Rose Adélaïde Ducreux, "Portrait of the Artist," ca. 1799 (Rouen: Musée des beaux-arts)

In keeping with its mission to rediscover and celebrate women artists of the past and demonstrate their continued relevance, the National Museum of Women in Arts (NMWA) presents Royalists to Romantics: Women Artists from the Louvre, Versailles, and Other French National Collections. The exhibition features 77 paintings, prints, and sculptures dating from 1750 to 1850—many of which have never been seen outside of France. To develop the exhibition, NMWA spent months scouring the collections of dozens of French museums and libraries to cull rarely-seen works by women artists. Royalists to Romantics showcases these exceptional works and reveals how the tumultuous period that saw the flowering of the court of Louis XVI and Marie Antoinette, the terrors of the French revolution, the rise and fall of Napoleon, and the restoration of the monarchy affected the lives and careers of women artists.

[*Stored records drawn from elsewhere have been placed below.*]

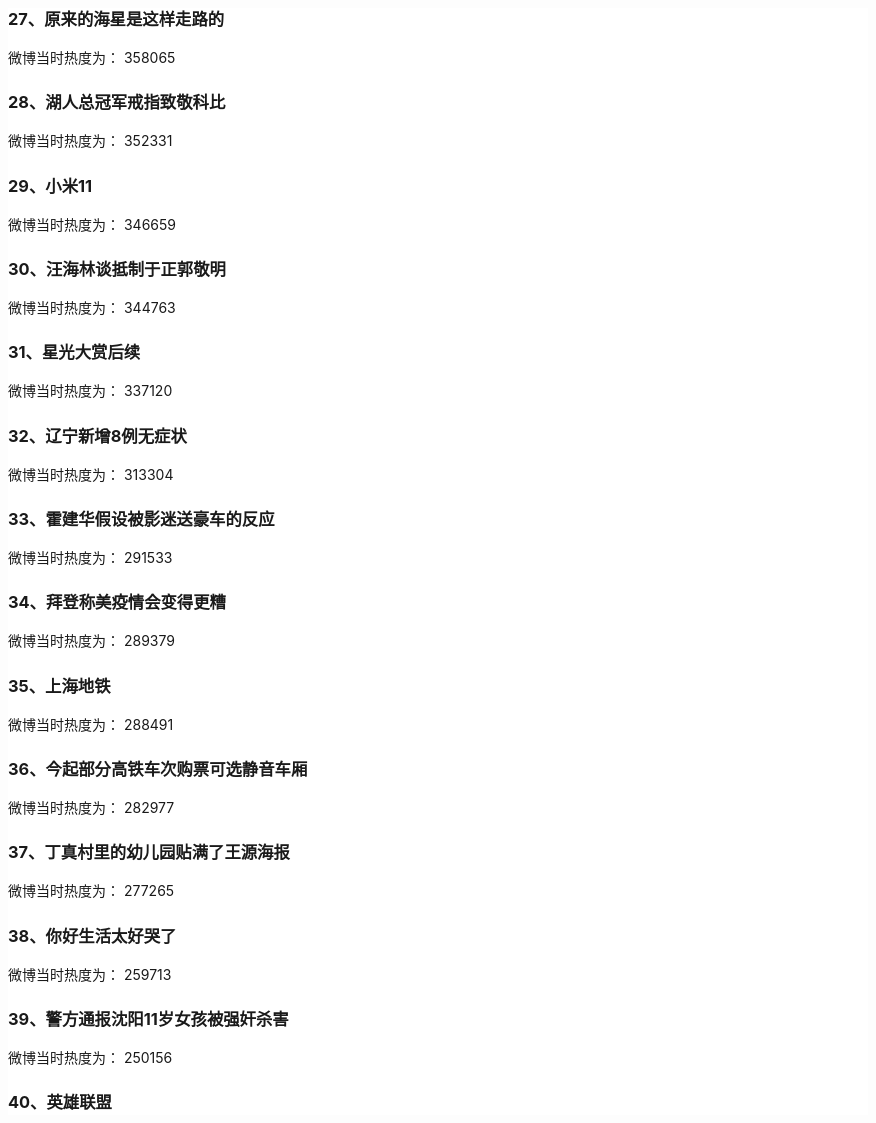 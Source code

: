 ### 27、原来的海星是这样走路的

微博当时热度为： 358065

### 28、湖人总冠军戒指致敬科比

微博当时热度为： 352331

### 29、小米11

微博当时热度为： 346659

### 30、汪海林谈抵制于正郭敬明

微博当时热度为： 344763

### 31、星光大赏后续

微博当时热度为： 337120

### 32、辽宁新增8例无症状

微博当时热度为： 313304

### 33、霍建华假设被影迷送豪车的反应

微博当时热度为： 291533

### 34、拜登称美疫情会变得更糟

微博当时热度为： 289379

### 35、上海地铁

微博当时热度为： 288491

### 36、今起部分高铁车次购票可选静音车厢

微博当时热度为： 282977

### 37、丁真村里的幼儿园贴满了王源海报

微博当时热度为： 277265

### 38、你好生活太好哭了

微博当时热度为： 259713

### 39、警方通报沈阳11岁女孩被强奸杀害

微博当时热度为： 250156

### 40、英雄联盟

Featuring 35 artists, including Marguerite Gérard, Antoine Cecile Haudebourt-Lescot, Adélaïde Labille-Guillard, Sophie Rude, Anne Vallayer-Coster, and Élisabeth Louise Vigée-Lebrun, the exhibition explores the political and social dynamics that shaped their world and influenced their work. Some of these artists flourished with support of such aristocratic patrons as Marie Antoinette, who not only appointed her favorite female artists Élisabeth Louise Vigée-LeBrun and Anne Vallayer-Coster to court, but advocated their acceptance into the Académie Royale de peinture et de sculpture. The political upheavals of the French Revolution and the following decades brought a new set of challenges for women artists. Royalists to Romantics explores the complex ways that women negotiated their cultural positions and marketed their reputations in France’s shifting social, political and artistic environment.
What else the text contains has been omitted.